- WHAT TO WORK ON -
Please find the lines in the entries below that contain the word "them", and copy each one.

[Saved data entries]

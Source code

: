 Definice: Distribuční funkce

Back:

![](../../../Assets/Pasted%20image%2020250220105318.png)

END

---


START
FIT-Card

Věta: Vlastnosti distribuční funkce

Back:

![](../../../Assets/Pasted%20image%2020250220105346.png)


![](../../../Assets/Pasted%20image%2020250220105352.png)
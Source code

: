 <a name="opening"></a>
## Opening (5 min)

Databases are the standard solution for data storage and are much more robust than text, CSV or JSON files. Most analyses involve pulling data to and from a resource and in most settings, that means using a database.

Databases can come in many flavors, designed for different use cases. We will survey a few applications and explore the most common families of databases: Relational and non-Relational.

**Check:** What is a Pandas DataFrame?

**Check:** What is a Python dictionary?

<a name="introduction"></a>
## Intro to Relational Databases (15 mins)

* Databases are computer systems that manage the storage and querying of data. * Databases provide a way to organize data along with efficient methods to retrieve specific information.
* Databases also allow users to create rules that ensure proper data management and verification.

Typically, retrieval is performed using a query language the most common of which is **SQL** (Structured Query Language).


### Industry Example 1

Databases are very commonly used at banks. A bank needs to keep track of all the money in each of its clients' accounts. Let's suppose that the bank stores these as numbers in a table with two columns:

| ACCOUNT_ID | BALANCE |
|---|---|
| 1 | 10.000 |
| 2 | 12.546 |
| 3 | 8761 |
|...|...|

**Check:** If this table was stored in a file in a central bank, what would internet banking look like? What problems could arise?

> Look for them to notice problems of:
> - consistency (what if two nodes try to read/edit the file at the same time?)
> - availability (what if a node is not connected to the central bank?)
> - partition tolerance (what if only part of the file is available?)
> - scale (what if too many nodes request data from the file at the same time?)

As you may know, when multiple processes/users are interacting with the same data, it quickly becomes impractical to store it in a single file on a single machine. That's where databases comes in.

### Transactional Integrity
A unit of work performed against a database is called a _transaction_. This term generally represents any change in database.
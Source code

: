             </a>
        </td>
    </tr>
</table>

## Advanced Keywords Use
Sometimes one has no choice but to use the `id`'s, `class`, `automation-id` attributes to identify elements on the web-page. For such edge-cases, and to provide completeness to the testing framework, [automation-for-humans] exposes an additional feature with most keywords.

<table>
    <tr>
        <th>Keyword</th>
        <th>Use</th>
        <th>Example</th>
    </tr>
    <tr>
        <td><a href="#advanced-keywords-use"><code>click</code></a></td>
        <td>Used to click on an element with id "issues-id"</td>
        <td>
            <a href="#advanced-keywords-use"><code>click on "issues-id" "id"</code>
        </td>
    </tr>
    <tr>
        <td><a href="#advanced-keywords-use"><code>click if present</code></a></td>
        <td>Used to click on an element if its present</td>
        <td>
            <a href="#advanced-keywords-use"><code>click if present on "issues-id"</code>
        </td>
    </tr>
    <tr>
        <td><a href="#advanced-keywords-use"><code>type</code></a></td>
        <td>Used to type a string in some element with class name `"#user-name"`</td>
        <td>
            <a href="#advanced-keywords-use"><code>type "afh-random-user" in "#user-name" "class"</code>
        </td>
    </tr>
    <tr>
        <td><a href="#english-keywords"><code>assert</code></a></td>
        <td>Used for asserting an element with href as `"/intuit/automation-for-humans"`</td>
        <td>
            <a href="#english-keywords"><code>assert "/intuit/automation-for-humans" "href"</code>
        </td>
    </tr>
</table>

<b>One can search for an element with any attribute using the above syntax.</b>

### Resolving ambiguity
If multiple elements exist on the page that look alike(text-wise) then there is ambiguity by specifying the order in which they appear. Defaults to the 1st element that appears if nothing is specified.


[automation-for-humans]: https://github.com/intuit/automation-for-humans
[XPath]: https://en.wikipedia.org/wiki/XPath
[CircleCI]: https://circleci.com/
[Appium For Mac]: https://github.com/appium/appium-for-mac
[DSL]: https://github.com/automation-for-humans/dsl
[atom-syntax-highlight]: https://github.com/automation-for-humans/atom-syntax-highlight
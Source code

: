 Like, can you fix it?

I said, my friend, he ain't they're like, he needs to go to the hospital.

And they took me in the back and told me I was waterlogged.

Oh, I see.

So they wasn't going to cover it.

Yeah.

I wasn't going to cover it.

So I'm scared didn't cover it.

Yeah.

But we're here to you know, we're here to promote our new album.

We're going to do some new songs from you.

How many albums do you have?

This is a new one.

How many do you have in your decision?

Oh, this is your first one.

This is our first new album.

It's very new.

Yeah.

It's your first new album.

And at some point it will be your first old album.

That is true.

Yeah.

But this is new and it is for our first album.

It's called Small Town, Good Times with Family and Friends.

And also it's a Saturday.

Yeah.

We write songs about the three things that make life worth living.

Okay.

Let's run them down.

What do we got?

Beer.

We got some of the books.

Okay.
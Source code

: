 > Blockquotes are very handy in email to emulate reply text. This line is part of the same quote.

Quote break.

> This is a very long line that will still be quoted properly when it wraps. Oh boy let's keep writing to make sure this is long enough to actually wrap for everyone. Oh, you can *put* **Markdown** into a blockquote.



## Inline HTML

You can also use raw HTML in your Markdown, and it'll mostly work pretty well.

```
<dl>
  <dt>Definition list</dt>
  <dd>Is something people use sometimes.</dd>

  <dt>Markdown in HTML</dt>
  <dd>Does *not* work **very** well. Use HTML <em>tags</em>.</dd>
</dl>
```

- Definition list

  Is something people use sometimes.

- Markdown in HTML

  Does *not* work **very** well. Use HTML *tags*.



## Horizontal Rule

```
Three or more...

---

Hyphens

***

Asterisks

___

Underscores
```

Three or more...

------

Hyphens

- OUTPUT FOR THIS TASK -
> Look for them to notice problems of:
Let's run them down.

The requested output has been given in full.